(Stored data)
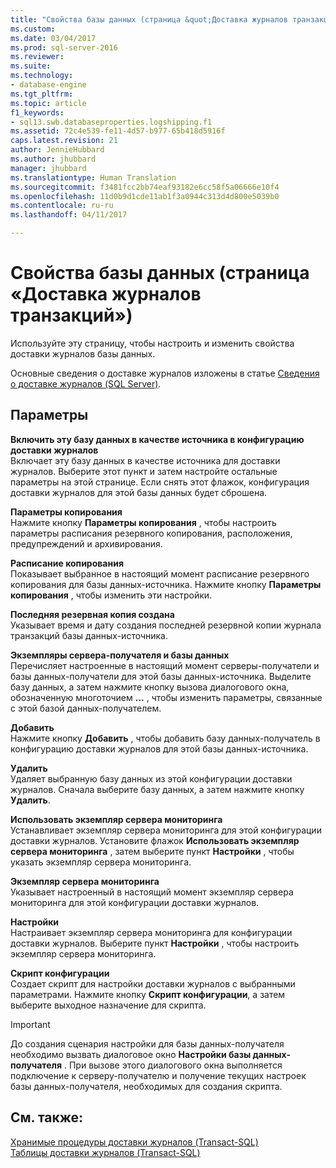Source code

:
 ```yaml
---
title: "Свойства базы данных (страница &quot;Доставка журналов транзакций&quot;) | Документация Майкрософт"
ms.custom: 
ms.date: 03/04/2017
ms.prod: sql-server-2016
ms.reviewer: 
ms.suite: 
ms.technology:
- database-engine
ms.tgt_pltfrm: 
ms.topic: article
f1_keywords:
- sql13.swb.databaseproperties.logshipping.f1
ms.assetid: 72c4e539-fe11-4d57-b977-65b418d5916f
caps.latest.revision: 21
author: JennieHubbard
ms.author: jhubbard
manager: jhubbard
ms.translationtype: Human Translation
ms.sourcegitcommit: f3481fcc2bb74eaf93182e6cc58f5a06666e10f4
ms.openlocfilehash: 11d0b9d1cde11ab1f3a0944c313d4d800e5039b0
ms.contentlocale: ru-ru
ms.lasthandoff: 04/11/2017

---
```

# <a name="database-properties-transaction-log-shipping-page"></a>Свойства базы данных (страница «Доставка журналов транзакций»)
  Используйте эту страницу, чтобы настроить и изменить свойства доставки журналов базы данных.  
  
 Основные сведения о доставке журналов изложены в статье [Сведения о доставке журналов (SQL Server)](../../database-engine/log-shipping/about-log-shipping-sql-server.md).  
  
## <a name="options"></a>Параметры  
 **Включить эту базу данных в качестве источника в конфигурацию доставки журналов**  
 Включает эту базу данных в качестве источника для доставки журналов. Выберите этот пункт и затем настройте остальные параметры на этой странице. Если снять этот флажок, конфигурация доставки журналов для этой базы данных будет сброшена.  
  
 **Параметры копирования**  
 Нажмите кнопку **Параметры копирования** , чтобы настроить параметры расписания резервного копирования, расположения, предупреждений и архивирования.  
  
 **Расписание копирования**  
 Показывает выбранное в настоящий момент расписание резервного копирования для базы данных-источника. Нажмите кнопку **Параметры копирования** , чтобы изменить эти настройки.  
  
 **Последняя резервная копия создана**  
 Указывает время и дату создания последней резервной копии журнала транзакций базы данных-источника.  
  
 **Экземпляры сервера-получателя и базы данных**  
 Перечисляет настроенные в настоящий момент серверы-получатели и базы данных-получатели для этой базы данных-источника. Выделите базу данных, а затем нажмите кнопку вызова диалогового окна, обозначенную многоточием **...** , чтобы изменить параметры, связанные с этой базой данных-получателем.  
  
 **Добавить**  
 Нажмите кнопку **Добавить** , чтобы добавить базу данных-получатель в конфигурацию доставки журналов для этой базы данных-источника.  
  
 **Удалить**  
 Удаляет выбранную базу данных из этой конфигурации доставки журналов. Сначала выберите базу данных, а затем нажмите кнопку **Удалить**.  
  
 **Использовать экземпляр сервера мониторинга**  
 Устанавливает экземпляр сервера мониторинга для этой конфигурации доставки журналов. Установите флажок **Использовать экземпляр сервера мониторинга** , затем выберите пункт **Настройки** , чтобы указать экземпляр сервера мониторинга.  
  
 **Экземпляр сервера мониторинга**  
 Указывает настроенный в настоящий момент экземпляр сервера мониторинга для этой конфигурации доставки журналов.  
  
 **Настройки**  
 Настраивает экземпляр сервера мониторинга для конфигурации доставки журналов. Выберите пункт **Настройки** , чтобы настроить экземпляр сервера мониторинга.  
  
 **Скрипт конфигурации**  
 Создает скрипт для настройки доставки журналов с выбранными параметрами. Нажмите кнопку **Скрипт конфигурации**, а затем выберите выходное назначение для скрипта.  
  
> [!IMPORTANT]  
>  До создания сценария настройки для базы данных-получателя необходимо вызвать диалоговое окно **Настройки базы данных-получателя** . При вызове этого диалогового окна выполняется подключение к серверу-получателю и получение текущих настроек базы данных-получателя, необходимых для создания скрипта.  
  
## <a name="see-also"></a>См. также:  
 [Хранимые процедуры доставки журналов (Transact-SQL)](../../relational-databases/system-stored-procedures/log-shipping-stored-procedures-transact-sql.md)   
 [Таблицы доставки журналов (Transact-SQL)](../../relational-databases/system-tables/log-shipping-tables-transact-sql.md)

• WORK INSTRUCTION: Your answer should be only the number of lines, in the entries above, that include "создания".

• SOLUTION TO THIS PROBLEM: 2